2-4 印付け
着替えを済ませたハルは、その足で男子部屋へと向かった。
タチバナが起きたかどうか確認するのと、ナツと話をするためだ。
部屋に近付くにつれて、クラスメイト達の話し声も聞こえてくるが、その声にはいつもの弾けるような明るさはない。
何の前触れもなくクラスメイトの一人が目を覚まさなくなったのだ。それは当然の事だろう。
しかし、この分だとやはり、タチバナの容体は変わりないのだろうなとハルは思った。
そうして男子部屋に到着すると、障子戸越しにハルは中へ声をかける。
さすがに戸を開けて中に入る無遠慮さはハルにもない。
「すみません、ナツ、いますか?」
「あ、ハルさん? いいよ~、開けちゃって~」
すると中からクラスメイトの一人が反応してくれた。
お言葉に甘えて、ハルはそっと戸を開ける。
部屋の中ではクラスメイト達が、各々くつろいでいた。出歩いている者もいるようで、数人の姿が見えない。

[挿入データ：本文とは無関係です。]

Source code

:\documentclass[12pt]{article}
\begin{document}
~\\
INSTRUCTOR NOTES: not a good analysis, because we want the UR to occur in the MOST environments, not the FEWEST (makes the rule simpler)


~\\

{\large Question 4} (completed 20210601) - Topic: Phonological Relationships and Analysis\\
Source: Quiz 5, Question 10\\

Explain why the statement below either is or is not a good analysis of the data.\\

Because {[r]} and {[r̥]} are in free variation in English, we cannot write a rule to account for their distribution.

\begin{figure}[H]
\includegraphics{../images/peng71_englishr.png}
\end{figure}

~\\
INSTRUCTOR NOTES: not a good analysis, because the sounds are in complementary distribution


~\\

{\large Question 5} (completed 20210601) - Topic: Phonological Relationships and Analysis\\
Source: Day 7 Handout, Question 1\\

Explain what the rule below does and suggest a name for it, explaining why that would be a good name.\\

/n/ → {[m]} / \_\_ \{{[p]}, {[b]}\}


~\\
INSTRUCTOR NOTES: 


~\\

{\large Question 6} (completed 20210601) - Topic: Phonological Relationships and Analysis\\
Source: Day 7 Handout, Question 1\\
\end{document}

それと、何故かその中に、件のタチバナの姿も無かった。
「ハル、どうしたの?」
ハルが目を瞬いていると、ナツがやって来た。
ナツも普段の服へと着替え終わっている。腕にも包帯が巻かれていた。
「あ、いえ。タチバナ君はどうかなと思って見に来たんですが……」
「ああ、あいつは隣の部屋にいるよ。伊吹先生が、僕達とお社へ行く前にツバキさんに頼んで、移動させてもらったんだって」
ナツはそう言いながら、大部屋の奥の襖を指さした。
「なるほど。……となると?」
「うん。変わりないね。眠ったままだよ」
ナツの指先を追いながら、やっぱりなとハルは心の中で呟く。
「そっか……。あの、ハル、ちょっと良いですか? 少し話しが」
「うん、いいよ~」
それからナツにそう言うと、彼はへらりと笑って着いて来てくれた。
障子戸を静かに閉めて二人並んで廊下を歩く。
クラスメイト達に声が聞こえない範囲に移動したかったのだ。
「そうそう。さっき聞いたんだけどさ、隣の部屋には、この廊下をぐるっと回っても入れるらしいよ」
「ちょっと頭の中が混乱しそうですね。迷路みたい。アトラクションなら面白いんですけど」
「ね~。さすがに迷路ってわけじゃなさそうだけど、間取り図見てみたくなっちゃうよね。色んな意味でさ。何が隠されているか分からないってあたりが特に」
「それっぽく不穏に言わない」
「アハ。だって、それっぽい場所でしょ?」
ハルがツッコミを入れると、ナツは楽しそうに笑った。
元々明るい性格だが、今の状況だからこそ、少し気遣ってくれているのだろう。
人懐っこくて、飄々として、人をからかったりもするナツの双子の弟は、結構人を見ているのだ。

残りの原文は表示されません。